*HOW TO COMPLETE THIS TASK:* Retype verbatim the lines of the listing, from the very first through the line with "## Cost Optimization".

*MATERIALS PROVIDED:*
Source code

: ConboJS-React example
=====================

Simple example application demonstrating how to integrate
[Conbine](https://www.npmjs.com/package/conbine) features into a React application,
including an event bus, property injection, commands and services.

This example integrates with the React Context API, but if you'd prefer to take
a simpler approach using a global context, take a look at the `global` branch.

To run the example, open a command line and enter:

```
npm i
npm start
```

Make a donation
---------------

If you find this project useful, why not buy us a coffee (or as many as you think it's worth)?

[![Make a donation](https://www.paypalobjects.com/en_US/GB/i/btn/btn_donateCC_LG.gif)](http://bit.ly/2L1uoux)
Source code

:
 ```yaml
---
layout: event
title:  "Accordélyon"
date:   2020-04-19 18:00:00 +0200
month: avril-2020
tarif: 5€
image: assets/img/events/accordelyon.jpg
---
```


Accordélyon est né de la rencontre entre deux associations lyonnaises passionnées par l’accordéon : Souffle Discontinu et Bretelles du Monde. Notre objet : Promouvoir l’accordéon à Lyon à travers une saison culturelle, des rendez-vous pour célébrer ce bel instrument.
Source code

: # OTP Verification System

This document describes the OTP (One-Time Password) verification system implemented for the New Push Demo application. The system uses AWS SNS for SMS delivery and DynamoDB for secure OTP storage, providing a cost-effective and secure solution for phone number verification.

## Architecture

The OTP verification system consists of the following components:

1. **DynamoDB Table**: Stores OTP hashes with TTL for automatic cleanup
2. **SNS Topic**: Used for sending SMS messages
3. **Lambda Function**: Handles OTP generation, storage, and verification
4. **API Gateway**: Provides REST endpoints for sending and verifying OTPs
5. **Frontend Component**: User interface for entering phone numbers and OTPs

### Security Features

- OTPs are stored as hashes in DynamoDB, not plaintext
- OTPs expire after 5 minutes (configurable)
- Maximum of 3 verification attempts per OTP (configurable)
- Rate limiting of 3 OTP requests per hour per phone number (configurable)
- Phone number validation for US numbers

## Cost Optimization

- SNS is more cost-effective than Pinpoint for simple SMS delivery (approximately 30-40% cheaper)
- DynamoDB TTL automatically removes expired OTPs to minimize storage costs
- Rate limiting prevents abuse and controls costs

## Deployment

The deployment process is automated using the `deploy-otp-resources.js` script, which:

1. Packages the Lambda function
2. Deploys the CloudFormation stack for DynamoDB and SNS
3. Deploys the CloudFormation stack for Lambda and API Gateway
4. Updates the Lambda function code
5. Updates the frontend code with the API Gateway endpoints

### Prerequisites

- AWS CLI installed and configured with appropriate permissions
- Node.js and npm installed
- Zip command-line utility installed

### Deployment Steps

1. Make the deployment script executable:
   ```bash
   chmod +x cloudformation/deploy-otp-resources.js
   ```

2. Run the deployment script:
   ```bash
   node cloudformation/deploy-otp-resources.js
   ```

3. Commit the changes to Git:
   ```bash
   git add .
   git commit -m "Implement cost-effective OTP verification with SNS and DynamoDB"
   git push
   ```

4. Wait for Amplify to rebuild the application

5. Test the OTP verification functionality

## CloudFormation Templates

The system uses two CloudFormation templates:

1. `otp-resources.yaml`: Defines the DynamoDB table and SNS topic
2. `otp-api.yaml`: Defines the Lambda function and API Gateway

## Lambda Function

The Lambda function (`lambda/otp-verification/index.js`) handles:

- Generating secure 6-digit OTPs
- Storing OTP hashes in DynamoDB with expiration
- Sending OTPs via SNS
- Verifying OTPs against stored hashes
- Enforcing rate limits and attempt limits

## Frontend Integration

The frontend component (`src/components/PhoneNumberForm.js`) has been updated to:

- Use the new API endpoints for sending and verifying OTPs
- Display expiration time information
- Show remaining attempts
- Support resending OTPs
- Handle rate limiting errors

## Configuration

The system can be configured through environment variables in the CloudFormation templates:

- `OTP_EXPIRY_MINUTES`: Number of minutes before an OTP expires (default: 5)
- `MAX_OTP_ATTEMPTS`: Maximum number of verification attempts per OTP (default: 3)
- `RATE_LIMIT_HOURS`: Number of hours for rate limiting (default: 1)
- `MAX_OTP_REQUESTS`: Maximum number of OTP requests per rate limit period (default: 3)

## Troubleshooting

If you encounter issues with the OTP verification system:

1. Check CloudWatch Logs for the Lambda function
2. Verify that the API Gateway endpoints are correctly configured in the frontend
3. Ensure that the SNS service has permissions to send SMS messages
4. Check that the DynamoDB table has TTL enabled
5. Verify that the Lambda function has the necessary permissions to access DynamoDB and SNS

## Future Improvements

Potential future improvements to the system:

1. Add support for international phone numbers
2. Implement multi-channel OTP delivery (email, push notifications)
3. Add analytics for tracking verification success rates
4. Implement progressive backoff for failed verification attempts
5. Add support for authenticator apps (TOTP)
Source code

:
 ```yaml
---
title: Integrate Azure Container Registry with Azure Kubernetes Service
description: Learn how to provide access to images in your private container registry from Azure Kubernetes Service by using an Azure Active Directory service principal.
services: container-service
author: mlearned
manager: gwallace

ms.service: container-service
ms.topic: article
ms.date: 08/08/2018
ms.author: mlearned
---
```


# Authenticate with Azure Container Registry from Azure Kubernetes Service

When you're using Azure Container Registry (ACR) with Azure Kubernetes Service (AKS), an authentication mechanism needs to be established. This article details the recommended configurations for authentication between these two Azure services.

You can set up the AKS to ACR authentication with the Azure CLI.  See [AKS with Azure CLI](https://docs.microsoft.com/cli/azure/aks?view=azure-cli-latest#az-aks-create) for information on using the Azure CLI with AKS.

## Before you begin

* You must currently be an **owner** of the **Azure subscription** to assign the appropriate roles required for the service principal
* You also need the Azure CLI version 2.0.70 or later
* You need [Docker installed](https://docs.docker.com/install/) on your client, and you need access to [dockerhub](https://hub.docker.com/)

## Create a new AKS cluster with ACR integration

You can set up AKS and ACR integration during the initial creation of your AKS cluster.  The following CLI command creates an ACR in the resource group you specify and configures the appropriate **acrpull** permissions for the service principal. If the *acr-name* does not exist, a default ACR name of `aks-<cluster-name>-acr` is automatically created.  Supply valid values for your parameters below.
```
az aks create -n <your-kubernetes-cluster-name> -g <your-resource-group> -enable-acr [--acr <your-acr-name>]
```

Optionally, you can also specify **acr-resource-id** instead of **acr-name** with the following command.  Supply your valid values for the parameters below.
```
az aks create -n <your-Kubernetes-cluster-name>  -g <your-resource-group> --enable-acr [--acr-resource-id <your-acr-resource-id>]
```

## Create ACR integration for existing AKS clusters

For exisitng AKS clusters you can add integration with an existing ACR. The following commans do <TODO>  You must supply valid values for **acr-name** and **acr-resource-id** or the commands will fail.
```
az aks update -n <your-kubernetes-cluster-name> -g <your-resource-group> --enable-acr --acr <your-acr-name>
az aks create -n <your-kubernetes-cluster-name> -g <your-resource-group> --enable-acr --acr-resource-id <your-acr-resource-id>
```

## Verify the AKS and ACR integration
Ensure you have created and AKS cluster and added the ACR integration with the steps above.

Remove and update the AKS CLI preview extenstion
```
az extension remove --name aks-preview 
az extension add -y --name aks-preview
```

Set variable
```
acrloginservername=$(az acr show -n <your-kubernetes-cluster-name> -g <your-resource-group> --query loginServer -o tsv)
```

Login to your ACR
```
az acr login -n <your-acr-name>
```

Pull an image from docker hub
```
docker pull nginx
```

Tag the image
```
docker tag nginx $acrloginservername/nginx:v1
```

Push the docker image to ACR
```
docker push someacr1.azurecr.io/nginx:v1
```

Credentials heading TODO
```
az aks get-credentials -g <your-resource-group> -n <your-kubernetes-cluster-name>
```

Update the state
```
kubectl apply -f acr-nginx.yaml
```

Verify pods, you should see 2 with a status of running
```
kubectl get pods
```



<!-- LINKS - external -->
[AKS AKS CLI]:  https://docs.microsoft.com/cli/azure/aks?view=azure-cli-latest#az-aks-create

*OUTPUT:*
Source code

: ConboJS-React example
=====================

Simple example application demonstrating how to integrate
[Conbine](https://www.npmjs.com/package/conbine) features into a React application,
including an event bus, property injection, commands and services.

This example integrates with the React Context API, but if you'd prefer to take
a simpler approach using a global context, take a look at the `global` branch.

To run the example, open a command line and enter:

```
npm i
npm start
```

Make a donation
---------------

If you find this project useful, why not buy us a coffee (or as many as you think it's worth)?

[![Make a donation](https://www.paypalobjects.com/en_US/GB/i/btn/btn_donateCC_LG.gif)](http://bit.ly/2L1uoux)
Source code

:
 ```yaml
---
layout: event
title:  "Accordélyon"
date:   2020-04-19 18:00:00 +0200
month: avril-2020
tarif: 5€
image: assets/img/events/accordelyon.jpg
---
```


Accordélyon est né de la rencontre entre deux associations lyonnaises passionnées par l’accordéon : Souffle Discontinu et Bretelles du Monde. Notre objet : Promouvoir l’accordéon à Lyon à travers une saison culturelle, des rendez-vous pour célébrer ce bel instrument.
Source code

: # OTP Verification System

This document describes the OTP (One-Time Password) verification system implemented for the New Push Demo application. The system uses AWS SNS for SMS delivery and DynamoDB for secure OTP storage, providing a cost-effective and secure solution for phone number verification.

## Architecture

The OTP verification system consists of the following components:

1. **DynamoDB Table**: Stores OTP hashes with TTL for automatic cleanup
2. **SNS Topic**: Used for sending SMS messages
3. **Lambda Function**: Handles OTP generation, storage, and verification
4. **API Gateway**: Provides REST endpoints for sending and verifying OTPs
5. **Frontend Component**: User interface for entering phone numbers and OTPs

### Security Features

- OTPs are stored as hashes in DynamoDB, not plaintext
- OTPs expire after 5 minutes (configurable)
- Maximum of 3 verification attempts per OTP (configurable)
- Rate limiting of 3 OTP requests per hour per phone number (configurable)
- Phone number validation for US numbers

## Cost Optimization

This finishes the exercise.